- _Dataset records_

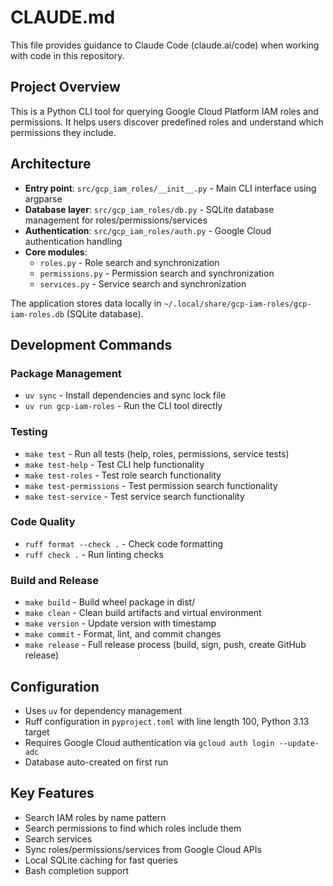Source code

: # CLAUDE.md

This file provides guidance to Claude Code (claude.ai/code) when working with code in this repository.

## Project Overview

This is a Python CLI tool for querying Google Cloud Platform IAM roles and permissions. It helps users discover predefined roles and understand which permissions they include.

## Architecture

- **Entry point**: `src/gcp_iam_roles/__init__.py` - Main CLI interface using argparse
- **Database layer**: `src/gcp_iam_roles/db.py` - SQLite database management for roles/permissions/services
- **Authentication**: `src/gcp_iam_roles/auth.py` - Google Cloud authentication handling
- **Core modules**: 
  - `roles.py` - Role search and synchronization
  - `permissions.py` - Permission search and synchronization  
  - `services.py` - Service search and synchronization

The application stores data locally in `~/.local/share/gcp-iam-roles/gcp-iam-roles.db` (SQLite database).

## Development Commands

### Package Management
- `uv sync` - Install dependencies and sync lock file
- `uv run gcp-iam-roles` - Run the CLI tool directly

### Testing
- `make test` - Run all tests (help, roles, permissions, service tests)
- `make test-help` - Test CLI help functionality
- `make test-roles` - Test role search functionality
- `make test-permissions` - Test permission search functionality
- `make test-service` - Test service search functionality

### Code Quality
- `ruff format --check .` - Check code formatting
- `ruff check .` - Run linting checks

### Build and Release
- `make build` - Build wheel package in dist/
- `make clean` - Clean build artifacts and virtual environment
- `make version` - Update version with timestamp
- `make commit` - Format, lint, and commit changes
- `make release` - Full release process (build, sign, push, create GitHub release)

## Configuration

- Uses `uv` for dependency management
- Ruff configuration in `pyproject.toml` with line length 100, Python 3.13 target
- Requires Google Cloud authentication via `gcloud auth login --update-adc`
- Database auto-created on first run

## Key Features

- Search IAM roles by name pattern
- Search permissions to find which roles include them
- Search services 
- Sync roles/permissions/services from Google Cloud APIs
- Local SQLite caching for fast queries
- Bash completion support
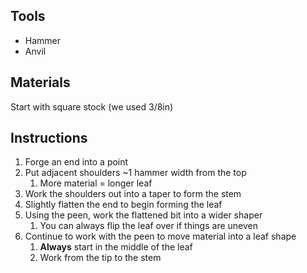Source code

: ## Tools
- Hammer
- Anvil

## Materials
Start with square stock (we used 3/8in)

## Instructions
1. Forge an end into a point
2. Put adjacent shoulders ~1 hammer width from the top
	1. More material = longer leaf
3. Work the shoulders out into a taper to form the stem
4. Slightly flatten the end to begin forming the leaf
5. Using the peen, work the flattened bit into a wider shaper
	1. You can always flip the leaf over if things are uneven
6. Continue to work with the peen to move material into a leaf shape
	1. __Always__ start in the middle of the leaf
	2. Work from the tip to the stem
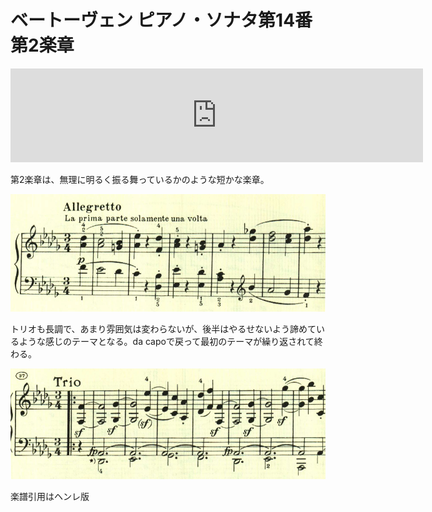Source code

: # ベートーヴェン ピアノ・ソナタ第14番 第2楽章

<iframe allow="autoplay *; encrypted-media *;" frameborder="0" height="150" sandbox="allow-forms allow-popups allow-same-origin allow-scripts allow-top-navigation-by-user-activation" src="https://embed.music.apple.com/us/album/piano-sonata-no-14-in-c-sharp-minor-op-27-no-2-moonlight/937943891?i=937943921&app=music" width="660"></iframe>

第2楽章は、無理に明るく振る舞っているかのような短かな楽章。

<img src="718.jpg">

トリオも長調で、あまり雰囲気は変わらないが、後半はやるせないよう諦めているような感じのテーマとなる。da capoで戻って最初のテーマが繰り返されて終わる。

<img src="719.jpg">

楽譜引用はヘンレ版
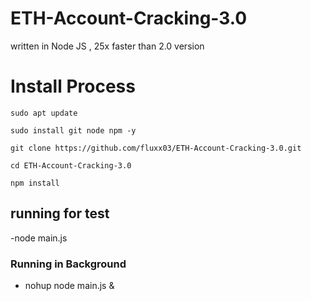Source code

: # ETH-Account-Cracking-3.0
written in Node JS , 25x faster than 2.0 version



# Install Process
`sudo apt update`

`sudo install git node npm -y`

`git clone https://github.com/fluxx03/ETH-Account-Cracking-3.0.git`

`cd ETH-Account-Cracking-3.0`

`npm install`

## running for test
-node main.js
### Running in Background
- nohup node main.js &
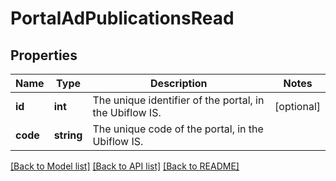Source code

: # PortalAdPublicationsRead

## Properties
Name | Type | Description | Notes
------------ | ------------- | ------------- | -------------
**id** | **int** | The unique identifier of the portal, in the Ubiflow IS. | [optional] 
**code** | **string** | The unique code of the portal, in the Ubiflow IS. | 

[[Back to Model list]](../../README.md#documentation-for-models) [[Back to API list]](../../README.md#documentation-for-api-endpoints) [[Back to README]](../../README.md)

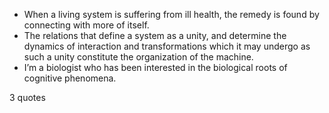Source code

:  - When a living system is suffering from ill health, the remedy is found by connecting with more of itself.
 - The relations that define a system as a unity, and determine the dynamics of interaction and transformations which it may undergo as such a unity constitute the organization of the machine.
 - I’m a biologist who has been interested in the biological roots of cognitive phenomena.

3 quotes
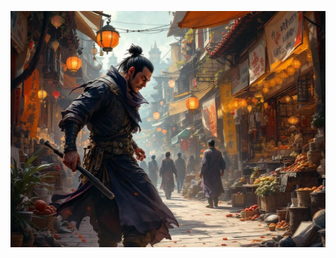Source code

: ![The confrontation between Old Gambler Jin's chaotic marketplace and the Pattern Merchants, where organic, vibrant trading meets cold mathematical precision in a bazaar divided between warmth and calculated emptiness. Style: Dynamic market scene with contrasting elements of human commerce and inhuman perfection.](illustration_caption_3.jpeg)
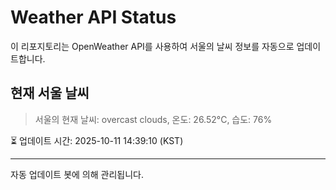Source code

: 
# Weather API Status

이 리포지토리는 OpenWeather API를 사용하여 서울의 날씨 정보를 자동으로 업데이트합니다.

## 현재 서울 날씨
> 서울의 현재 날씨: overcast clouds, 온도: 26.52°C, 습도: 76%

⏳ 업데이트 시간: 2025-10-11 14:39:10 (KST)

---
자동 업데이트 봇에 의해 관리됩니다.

==

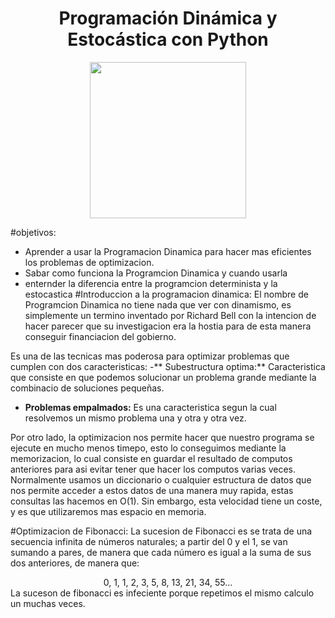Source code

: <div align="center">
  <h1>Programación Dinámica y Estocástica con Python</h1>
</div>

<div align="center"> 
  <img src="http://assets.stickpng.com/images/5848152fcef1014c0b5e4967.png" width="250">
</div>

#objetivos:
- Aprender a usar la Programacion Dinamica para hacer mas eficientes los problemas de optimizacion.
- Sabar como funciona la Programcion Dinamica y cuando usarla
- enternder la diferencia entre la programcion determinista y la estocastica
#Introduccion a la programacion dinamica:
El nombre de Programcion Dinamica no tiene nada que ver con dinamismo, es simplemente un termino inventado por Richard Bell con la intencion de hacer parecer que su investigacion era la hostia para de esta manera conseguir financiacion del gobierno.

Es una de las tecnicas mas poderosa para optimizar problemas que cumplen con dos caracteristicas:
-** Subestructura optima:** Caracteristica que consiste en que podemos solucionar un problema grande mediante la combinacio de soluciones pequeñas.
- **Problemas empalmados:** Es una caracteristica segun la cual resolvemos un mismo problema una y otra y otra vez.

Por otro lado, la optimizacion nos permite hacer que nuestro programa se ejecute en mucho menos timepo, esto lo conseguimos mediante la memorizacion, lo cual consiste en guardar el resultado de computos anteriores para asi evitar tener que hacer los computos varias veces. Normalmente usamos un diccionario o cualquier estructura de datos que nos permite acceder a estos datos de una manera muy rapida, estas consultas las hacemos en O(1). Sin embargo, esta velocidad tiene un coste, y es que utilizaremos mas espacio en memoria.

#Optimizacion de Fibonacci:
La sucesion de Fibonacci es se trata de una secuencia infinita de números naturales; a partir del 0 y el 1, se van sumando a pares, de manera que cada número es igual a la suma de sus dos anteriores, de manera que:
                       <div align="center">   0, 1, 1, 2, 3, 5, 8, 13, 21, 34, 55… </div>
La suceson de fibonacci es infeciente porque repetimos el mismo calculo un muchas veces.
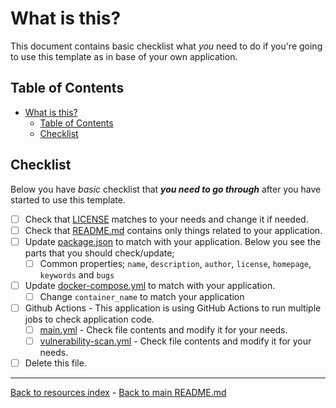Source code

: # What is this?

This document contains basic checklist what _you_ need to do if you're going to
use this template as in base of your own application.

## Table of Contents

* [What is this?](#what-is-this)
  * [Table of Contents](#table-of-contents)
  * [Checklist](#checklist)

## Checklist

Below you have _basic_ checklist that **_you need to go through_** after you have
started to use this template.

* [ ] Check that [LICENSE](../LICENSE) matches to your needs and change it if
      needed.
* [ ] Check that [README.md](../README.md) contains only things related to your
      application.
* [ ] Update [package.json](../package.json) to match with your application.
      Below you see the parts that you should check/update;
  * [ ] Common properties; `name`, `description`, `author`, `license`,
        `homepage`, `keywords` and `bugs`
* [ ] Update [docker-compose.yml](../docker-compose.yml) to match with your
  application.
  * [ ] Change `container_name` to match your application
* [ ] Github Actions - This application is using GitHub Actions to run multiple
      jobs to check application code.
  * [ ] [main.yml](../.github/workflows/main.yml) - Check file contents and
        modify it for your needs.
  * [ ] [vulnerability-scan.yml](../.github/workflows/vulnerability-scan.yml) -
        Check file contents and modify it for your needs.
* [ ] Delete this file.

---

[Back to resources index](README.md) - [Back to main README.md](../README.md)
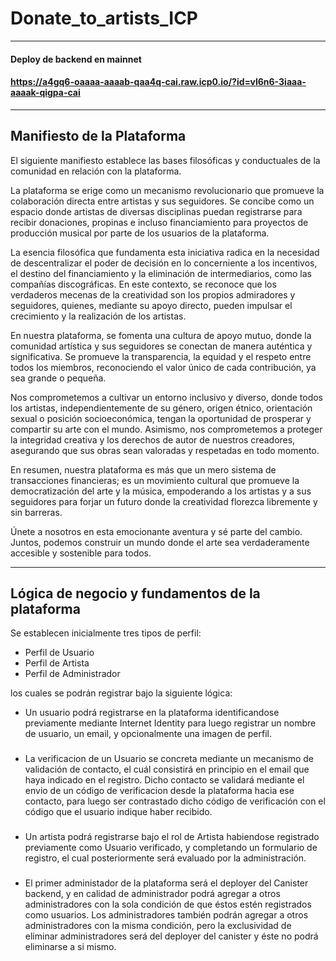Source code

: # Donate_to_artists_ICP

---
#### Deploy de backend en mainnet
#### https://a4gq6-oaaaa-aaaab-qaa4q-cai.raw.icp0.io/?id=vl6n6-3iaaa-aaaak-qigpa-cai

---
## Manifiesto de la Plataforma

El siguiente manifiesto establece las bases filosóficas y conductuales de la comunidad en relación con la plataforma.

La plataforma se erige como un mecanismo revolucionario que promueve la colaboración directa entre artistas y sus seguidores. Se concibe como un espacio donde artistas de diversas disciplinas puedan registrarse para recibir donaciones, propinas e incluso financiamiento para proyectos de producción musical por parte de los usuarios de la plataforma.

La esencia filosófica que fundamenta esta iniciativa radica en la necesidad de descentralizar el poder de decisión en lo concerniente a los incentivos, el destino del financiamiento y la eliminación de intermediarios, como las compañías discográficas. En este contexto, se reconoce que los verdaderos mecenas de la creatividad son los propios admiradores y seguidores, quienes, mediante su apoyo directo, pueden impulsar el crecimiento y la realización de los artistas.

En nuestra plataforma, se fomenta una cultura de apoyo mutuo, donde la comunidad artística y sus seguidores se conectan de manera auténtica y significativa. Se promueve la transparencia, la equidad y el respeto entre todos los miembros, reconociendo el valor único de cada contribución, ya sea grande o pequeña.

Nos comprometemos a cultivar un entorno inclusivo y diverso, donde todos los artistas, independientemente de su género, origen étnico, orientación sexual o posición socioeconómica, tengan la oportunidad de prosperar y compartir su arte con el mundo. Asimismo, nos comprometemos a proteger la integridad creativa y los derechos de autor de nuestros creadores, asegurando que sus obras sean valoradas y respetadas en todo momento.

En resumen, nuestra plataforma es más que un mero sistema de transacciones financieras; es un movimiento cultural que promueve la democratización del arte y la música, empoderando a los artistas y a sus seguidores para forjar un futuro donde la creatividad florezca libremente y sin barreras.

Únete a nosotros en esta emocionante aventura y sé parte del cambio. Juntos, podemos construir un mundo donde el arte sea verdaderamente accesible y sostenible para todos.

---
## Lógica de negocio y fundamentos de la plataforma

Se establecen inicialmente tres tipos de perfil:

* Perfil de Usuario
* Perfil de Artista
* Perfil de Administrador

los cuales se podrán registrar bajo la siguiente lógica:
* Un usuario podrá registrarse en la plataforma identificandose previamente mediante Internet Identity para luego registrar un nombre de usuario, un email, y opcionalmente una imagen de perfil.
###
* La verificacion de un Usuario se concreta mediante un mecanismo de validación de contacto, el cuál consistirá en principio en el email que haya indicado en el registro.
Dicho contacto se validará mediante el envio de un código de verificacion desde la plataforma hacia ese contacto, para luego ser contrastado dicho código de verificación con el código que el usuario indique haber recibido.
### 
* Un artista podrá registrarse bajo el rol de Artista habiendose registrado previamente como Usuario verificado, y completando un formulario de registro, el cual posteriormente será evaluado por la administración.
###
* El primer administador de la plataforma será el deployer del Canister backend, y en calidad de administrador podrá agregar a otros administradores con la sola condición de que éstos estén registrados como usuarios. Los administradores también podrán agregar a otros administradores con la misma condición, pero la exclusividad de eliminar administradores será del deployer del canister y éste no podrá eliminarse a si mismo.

- _Work order_
Only the lines above starting at the one containing "## Project Overview" and ending at the one containing "management for roles/permissions/services", both included, are to be returned, exactly as they read.

- _Response_
## Project Overview

This is a Python CLI tool for querying Google Cloud Platform IAM roles and permissions. It helps users discover predefined roles and understand which permissions they include.

## Architecture

- **Entry point**: `src/gcp_iam_roles/__init__.py` - Main CLI interface using argparse
- **Database layer**: `src/gcp_iam_roles/db.py` - SQLite database management for roles/permissions/services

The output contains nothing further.